The data START
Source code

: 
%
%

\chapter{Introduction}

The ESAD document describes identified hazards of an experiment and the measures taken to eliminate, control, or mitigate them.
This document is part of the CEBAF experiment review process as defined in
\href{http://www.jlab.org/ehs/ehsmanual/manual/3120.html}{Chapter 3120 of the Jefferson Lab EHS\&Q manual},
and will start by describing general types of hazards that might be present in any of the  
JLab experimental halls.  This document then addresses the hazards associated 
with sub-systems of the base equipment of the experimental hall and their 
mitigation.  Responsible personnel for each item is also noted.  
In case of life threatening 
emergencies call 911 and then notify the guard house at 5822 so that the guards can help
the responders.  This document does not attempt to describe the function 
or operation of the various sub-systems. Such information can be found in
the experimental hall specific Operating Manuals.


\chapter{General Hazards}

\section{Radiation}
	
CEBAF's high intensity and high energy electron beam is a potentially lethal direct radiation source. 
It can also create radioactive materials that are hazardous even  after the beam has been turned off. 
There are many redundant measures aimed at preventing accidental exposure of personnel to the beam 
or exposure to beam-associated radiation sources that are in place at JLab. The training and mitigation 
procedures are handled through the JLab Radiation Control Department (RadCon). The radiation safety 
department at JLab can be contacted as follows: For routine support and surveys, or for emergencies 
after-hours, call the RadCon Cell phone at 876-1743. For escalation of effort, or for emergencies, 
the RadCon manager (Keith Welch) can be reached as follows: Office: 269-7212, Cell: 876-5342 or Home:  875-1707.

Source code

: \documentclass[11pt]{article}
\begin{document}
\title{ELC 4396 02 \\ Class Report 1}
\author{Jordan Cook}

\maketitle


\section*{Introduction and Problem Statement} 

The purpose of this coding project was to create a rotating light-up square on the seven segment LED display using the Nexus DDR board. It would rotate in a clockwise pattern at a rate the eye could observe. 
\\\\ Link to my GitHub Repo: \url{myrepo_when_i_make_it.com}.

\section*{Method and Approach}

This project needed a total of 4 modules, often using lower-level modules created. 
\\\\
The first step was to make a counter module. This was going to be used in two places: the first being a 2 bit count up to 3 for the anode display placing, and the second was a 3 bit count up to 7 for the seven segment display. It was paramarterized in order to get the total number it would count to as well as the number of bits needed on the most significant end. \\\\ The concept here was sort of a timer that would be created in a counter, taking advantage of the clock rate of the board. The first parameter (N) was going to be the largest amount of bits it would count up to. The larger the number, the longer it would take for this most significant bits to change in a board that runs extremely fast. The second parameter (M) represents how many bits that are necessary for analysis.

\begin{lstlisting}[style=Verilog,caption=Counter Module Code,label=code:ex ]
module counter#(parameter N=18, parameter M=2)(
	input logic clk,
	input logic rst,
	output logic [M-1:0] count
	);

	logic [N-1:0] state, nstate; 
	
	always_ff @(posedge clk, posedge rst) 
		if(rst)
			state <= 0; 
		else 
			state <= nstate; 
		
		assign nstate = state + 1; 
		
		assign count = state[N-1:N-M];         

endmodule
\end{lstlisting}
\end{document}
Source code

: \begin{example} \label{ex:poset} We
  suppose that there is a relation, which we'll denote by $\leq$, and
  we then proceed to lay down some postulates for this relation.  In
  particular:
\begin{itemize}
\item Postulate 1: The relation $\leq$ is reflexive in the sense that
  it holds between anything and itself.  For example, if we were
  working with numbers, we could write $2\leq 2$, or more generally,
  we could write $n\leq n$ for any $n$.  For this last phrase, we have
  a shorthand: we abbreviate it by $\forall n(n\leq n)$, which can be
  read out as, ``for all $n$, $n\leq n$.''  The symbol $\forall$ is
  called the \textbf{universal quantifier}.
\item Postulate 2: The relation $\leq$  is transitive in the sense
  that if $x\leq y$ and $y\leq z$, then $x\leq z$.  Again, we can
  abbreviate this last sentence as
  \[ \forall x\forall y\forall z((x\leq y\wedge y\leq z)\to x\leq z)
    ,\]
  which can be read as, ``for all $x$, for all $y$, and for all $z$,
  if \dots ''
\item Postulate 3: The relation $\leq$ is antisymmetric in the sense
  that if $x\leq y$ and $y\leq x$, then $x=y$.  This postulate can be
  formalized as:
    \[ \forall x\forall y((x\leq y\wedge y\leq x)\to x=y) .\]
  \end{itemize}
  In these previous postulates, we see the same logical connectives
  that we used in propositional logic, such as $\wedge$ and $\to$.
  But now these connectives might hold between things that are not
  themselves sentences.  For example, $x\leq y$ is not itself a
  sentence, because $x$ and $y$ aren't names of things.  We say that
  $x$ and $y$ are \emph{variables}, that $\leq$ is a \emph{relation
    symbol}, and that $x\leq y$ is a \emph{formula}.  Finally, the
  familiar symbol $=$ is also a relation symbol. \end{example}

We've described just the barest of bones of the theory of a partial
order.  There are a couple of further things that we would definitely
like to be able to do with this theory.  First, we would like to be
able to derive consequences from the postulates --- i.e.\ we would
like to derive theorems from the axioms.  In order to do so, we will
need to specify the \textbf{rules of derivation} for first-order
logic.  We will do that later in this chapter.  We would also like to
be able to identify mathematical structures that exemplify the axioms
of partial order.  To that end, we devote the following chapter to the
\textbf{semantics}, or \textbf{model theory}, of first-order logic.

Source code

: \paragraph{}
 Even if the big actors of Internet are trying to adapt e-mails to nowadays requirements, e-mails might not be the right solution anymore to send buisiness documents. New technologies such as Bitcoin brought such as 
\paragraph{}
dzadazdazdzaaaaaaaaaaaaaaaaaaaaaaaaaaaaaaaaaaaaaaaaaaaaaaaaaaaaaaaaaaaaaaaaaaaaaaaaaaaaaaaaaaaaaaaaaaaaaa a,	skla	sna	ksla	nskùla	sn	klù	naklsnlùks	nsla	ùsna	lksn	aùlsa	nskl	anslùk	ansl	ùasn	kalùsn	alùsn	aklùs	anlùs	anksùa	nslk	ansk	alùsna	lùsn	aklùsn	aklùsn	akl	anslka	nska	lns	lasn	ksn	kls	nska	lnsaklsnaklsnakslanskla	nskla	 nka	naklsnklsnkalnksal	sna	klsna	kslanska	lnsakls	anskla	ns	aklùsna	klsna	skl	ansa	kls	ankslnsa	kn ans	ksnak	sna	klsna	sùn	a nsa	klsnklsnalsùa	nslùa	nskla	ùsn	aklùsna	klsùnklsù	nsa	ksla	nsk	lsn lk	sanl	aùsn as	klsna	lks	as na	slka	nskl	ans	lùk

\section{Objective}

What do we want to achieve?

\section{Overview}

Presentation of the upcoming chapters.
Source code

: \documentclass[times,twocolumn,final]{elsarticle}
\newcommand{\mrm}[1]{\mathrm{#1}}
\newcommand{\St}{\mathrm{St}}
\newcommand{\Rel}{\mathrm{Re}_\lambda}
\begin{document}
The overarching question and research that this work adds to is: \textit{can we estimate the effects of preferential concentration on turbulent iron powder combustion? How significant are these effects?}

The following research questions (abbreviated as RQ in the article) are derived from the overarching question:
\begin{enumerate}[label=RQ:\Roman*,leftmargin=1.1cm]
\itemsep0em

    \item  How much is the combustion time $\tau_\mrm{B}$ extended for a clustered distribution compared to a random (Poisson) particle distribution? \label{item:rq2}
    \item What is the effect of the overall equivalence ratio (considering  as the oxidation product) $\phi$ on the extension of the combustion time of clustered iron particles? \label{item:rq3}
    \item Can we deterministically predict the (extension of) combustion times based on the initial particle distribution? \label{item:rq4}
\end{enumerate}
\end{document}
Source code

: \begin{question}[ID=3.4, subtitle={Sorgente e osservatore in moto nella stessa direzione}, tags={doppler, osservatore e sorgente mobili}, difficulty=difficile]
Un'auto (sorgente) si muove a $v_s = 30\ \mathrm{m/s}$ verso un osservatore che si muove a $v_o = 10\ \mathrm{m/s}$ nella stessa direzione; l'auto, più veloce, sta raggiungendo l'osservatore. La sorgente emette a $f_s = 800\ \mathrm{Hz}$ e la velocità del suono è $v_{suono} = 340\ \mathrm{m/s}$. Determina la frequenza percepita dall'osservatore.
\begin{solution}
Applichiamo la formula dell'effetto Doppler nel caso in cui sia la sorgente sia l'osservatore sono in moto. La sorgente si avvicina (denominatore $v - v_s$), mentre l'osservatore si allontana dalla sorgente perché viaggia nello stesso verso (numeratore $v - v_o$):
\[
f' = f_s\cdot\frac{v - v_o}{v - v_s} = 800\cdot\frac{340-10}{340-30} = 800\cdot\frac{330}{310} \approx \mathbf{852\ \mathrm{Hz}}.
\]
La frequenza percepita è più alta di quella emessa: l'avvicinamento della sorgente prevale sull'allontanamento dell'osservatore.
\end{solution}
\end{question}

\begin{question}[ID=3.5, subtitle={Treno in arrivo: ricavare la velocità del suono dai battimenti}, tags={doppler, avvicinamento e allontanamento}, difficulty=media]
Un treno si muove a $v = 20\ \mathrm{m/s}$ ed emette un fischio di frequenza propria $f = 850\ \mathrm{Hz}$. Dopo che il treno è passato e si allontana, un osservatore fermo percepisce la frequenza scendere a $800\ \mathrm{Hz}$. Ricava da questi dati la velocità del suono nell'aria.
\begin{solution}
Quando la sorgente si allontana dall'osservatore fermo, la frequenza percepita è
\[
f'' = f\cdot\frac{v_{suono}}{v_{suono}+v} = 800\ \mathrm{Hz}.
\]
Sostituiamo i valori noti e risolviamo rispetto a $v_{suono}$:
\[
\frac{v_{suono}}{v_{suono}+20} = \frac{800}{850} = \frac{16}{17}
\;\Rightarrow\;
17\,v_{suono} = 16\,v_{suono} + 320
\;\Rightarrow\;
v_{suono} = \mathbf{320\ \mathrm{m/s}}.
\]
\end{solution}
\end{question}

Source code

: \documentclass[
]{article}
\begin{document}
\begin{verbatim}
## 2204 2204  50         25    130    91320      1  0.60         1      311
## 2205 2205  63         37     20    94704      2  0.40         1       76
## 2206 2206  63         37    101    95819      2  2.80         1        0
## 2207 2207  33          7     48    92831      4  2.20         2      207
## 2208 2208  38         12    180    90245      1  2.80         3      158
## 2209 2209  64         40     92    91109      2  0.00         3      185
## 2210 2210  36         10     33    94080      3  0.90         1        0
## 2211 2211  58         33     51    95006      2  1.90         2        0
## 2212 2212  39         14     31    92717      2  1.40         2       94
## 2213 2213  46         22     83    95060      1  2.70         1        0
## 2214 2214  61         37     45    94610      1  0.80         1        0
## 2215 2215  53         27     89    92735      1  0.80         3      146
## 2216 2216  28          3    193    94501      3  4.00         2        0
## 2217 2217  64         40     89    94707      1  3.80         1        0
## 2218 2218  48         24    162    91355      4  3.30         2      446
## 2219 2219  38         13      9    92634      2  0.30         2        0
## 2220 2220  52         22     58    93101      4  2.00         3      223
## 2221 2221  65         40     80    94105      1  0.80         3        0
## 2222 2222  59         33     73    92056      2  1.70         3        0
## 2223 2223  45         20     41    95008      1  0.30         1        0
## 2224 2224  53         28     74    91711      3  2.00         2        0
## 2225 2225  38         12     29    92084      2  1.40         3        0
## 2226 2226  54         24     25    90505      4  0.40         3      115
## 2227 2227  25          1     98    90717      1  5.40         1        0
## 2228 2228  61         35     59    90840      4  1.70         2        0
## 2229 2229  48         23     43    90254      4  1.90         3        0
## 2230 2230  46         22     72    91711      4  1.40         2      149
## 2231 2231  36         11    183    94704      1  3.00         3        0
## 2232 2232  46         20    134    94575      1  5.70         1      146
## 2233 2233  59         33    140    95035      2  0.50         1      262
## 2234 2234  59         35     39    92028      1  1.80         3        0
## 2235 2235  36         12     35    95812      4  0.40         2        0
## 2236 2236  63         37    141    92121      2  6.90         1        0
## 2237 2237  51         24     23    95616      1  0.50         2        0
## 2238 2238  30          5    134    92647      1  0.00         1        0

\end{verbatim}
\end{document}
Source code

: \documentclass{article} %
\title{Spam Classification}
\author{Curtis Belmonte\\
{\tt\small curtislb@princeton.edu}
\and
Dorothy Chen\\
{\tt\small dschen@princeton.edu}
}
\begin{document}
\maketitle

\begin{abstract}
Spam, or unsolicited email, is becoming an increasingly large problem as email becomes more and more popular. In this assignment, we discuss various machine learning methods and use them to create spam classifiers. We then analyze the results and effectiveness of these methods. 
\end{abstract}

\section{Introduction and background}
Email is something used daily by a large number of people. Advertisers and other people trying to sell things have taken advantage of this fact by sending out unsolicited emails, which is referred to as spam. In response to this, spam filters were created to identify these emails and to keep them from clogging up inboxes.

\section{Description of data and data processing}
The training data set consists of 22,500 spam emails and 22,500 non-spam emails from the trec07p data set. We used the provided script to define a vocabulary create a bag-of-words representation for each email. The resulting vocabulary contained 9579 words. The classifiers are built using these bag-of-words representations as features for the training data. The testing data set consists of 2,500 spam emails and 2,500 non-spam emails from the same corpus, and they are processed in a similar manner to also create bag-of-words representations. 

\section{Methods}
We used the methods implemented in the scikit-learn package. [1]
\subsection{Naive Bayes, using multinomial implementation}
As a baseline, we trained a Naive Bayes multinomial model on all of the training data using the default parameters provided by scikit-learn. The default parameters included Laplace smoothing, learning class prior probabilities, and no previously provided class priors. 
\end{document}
The data END
**Work item:** Every line of the listing that includes "frac" must be shown.

**Your solution:**
f' = f_s\cdot\frac{v - v_o}{v - v_s} = 800\cdot\frac{340-10}{340-30} = 800\cdot\frac{330}{310} \approx \mathbf{852\ \mathrm{Hz}}.
f'' = f\cdot\frac{v_{suono}}{v_{suono}+v} = 800\ \mathrm{Hz}.
\frac{v_{suono}}{v_{suono}+20} = \frac{800}{850} = \frac{16}{17}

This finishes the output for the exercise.